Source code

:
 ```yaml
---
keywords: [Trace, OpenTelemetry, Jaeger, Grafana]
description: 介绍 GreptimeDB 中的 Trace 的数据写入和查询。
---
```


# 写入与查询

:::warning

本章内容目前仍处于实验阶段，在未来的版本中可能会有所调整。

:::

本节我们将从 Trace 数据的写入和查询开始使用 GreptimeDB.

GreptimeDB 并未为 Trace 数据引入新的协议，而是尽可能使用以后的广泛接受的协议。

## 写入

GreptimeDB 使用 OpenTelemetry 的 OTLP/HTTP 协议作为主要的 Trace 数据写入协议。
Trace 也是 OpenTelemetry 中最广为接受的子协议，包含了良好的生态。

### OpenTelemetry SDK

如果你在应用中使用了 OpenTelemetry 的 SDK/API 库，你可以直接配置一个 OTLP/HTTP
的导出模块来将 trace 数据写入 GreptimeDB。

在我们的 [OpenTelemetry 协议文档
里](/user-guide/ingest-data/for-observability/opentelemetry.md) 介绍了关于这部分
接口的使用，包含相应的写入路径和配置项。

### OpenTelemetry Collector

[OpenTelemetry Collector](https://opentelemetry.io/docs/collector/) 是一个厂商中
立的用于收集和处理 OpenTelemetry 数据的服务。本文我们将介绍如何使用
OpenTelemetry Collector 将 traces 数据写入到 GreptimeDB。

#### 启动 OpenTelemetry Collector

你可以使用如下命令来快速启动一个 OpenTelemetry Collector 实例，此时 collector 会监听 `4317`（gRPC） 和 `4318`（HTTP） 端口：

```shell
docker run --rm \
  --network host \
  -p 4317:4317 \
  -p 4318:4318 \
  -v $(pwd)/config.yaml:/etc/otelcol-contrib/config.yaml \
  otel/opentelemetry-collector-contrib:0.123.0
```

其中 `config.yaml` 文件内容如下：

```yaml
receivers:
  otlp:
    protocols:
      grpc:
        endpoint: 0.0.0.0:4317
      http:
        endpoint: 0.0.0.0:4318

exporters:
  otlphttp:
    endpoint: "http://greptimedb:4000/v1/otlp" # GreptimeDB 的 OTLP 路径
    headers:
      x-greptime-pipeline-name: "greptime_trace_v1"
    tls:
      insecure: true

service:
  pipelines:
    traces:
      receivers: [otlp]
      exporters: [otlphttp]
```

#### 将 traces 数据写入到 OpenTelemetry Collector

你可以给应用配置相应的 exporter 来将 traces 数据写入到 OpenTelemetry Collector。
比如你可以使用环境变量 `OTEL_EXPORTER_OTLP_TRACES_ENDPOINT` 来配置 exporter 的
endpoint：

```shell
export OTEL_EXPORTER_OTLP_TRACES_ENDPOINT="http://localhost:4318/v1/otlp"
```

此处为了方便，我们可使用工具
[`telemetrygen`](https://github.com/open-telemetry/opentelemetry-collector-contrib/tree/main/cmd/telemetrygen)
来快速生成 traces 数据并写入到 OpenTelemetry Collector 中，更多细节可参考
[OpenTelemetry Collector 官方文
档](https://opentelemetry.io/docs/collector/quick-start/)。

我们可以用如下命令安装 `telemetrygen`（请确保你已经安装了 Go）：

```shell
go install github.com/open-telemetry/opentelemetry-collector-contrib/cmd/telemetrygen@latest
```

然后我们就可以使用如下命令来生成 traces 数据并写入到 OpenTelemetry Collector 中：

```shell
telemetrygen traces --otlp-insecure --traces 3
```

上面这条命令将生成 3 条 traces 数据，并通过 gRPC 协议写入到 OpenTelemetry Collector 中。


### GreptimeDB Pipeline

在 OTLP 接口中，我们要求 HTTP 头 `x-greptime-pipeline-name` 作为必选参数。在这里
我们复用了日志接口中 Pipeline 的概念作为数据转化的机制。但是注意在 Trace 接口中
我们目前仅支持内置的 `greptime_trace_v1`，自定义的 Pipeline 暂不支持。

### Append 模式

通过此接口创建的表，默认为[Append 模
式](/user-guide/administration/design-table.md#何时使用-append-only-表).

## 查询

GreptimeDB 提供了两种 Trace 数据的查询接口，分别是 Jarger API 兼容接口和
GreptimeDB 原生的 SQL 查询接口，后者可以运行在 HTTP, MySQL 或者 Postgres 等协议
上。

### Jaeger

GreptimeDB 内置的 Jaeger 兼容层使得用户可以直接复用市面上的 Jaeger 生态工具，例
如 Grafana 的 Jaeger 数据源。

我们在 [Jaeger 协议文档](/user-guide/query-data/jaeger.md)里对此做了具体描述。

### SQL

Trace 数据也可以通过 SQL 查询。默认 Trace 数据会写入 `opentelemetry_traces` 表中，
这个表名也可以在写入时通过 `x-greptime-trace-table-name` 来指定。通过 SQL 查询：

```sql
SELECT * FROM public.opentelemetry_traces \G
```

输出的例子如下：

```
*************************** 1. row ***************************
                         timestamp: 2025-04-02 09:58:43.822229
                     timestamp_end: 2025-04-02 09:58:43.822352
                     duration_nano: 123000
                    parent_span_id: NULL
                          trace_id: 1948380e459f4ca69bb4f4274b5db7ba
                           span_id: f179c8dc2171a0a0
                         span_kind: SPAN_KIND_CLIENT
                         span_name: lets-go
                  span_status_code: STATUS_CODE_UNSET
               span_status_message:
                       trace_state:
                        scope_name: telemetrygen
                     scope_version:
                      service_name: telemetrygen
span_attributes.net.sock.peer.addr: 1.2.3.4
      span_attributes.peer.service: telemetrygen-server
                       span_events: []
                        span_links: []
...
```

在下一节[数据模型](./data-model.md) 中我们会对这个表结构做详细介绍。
________
EXERCISE REQUIREMENTS:
Copy out the whole listing, exactly as written.

RESULT OF THIS TASK:
Source code

:
 ```yaml
---
keywords: [Trace, OpenTelemetry, Jaeger, Grafana]
description: 介绍 GreptimeDB 中的 Trace 的数据写入和查询。
---
```


# 写入与查询

:::warning

本章内容目前仍处于实验阶段，在未来的版本中可能会有所调整。

:::

本节我们将从 Trace 数据的写入和查询开始使用 GreptimeDB.

GreptimeDB 并未为 Trace 数据引入新的协议，而是尽可能使用以后的广泛接受的协议。

## 写入

GreptimeDB 使用 OpenTelemetry 的 OTLP/HTTP 协议作为主要的 Trace 数据写入协议。
Trace 也是 OpenTelemetry 中最广为接受的子协议，包含了良好的生态。

### OpenTelemetry SDK

如果你在应用中使用了 OpenTelemetry 的 SDK/API 库，你可以直接配置一个 OTLP/HTTP
的导出模块来将 trace 数据写入 GreptimeDB。

在我们的 [OpenTelemetry 协议文档
里](/user-guide/ingest-data/for-observability/opentelemetry.md) 介绍了关于这部分
接口的使用，包含相应的写入路径和配置项。

### OpenTelemetry Collector

[OpenTelemetry Collector](https://opentelemetry.io/docs/collector/) 是一个厂商中
立的用于收集和处理 OpenTelemetry 数据的服务。本文我们将介绍如何使用
OpenTelemetry Collector 将 traces 数据写入到 GreptimeDB。

#### 启动 OpenTelemetry Collector

你可以使用如下命令来快速启动一个 OpenTelemetry Collector 实例，此时 collector 会监听 `4317`（gRPC） 和 `4318`（HTTP） 端口：

```shell
docker run --rm \
  --network host \
  -p 4317:4317 \
  -p 4318:4318 \
  -v $(pwd)/config.yaml:/etc/otelcol-contrib/config.yaml \
  otel/opentelemetry-collector-contrib:0.123.0
```

其中 `config.yaml` 文件内容如下：

```yaml
receivers:
  otlp:
    protocols:
      grpc:
        endpoint: 0.0.0.0:4317
      http:
        endpoint: 0.0.0.0:4318

exporters:
  otlphttp:
    endpoint: "http://greptimedb:4000/v1/otlp" # GreptimeDB 的 OTLP 路径
    headers:
      x-greptime-pipeline-name: "greptime_trace_v1"
    tls:
      insecure: true

service:
  pipelines:
    traces:
      receivers: [otlp]
      exporters: [otlphttp]
```

#### 将 traces 数据写入到 OpenTelemetry Collector

你可以给应用配置相应的 exporter 来将 traces 数据写入到 OpenTelemetry Collector。
比如你可以使用环境变量 `OTEL_EXPORTER_OTLP_TRACES_ENDPOINT` 来配置 exporter 的
endpoint：

```shell
export OTEL_EXPORTER_OTLP_TRACES_ENDPOINT="http://localhost:4318/v1/otlp"
```

此处为了方便，我们可使用工具
[`telemetrygen`](https://github.com/open-telemetry/opentelemetry-collector-contrib/tree/main/cmd/telemetrygen)
来快速生成 traces 数据并写入到 OpenTelemetry Collector 中，更多细节可参考
[OpenTelemetry Collector 官方文
档](https://opentelemetry.io/docs/collector/quick-start/)。

我们可以用如下命令安装 `telemetrygen`（请确保你已经安装了 Go）：

```shell
go install github.com/open-telemetry/opentelemetry-collector-contrib/cmd/telemetrygen@latest
```

然后我们就可以使用如下命令来生成 traces 数据并写入到 OpenTelemetry Collector 中：

```shell
telemetrygen traces --otlp-insecure --traces 3
```

上面这条命令将生成 3 条 traces 数据，并通过 gRPC 协议写入到 OpenTelemetry Collector 中。


### GreptimeDB Pipeline

在 OTLP 接口中，我们要求 HTTP 头 `x-greptime-pipeline-name` 作为必选参数。在这里
我们复用了日志接口中 Pipeline 的概念作为数据转化的机制。但是注意在 Trace 接口中
我们目前仅支持内置的 `greptime_trace_v1`，自定义的 Pipeline 暂不支持。

### Append 模式

通过此接口创建的表，默认为[Append 模
式](/user-guide/administration/design-table.md#何时使用-append-only-表).

## 查询

GreptimeDB 提供了两种 Trace 数据的查询接口，分别是 Jarger API 兼容接口和
GreptimeDB 原生的 SQL 查询接口，后者可以运行在 HTTP, MySQL 或者 Postgres 等协议
上。

### Jaeger

GreptimeDB 内置的 Jaeger 兼容层使得用户可以直接复用市面上的 Jaeger 生态工具，例
如 Grafana 的 Jaeger 数据源。

我们在 [Jaeger 协议文档](/user-guide/query-data/jaeger.md)里对此做了具体描述。

### SQL

Trace 数据也可以通过 SQL 查询。默认 Trace 数据会写入 `opentelemetry_traces` 表中，
这个表名也可以在写入时通过 `x-greptime-trace-table-name` 来指定。通过 SQL 查询：

```sql
SELECT * FROM public.opentelemetry_traces \G
```

输出的例子如下：

```
*************************** 1. row ***************************
                         timestamp: 2025-04-02 09:58:43.822229
                     timestamp_end: 2025-04-02 09:58:43.822352
                     duration_nano: 123000
                    parent_span_id: NULL
                          trace_id: 1948380e459f4ca69bb4f4274b5db7ba
                           span_id: f179c8dc2171a0a0
                         span_kind: SPAN_KIND_CLIENT
                         span_name: lets-go
                  span_status_code: STATUS_CODE_UNSET
               span_status_message:
                       trace_state:
                        scope_name: telemetrygen
                     scope_version:
                      service_name: telemetrygen
span_attributes.net.sock.peer.addr: 1.2.3.4
      span_attributes.peer.service: telemetrygen-server
                       span_events: []
                        span_links: []
...
```

在下一节[数据模型](./data-model.md) 中我们会对这个表结构做详细介绍。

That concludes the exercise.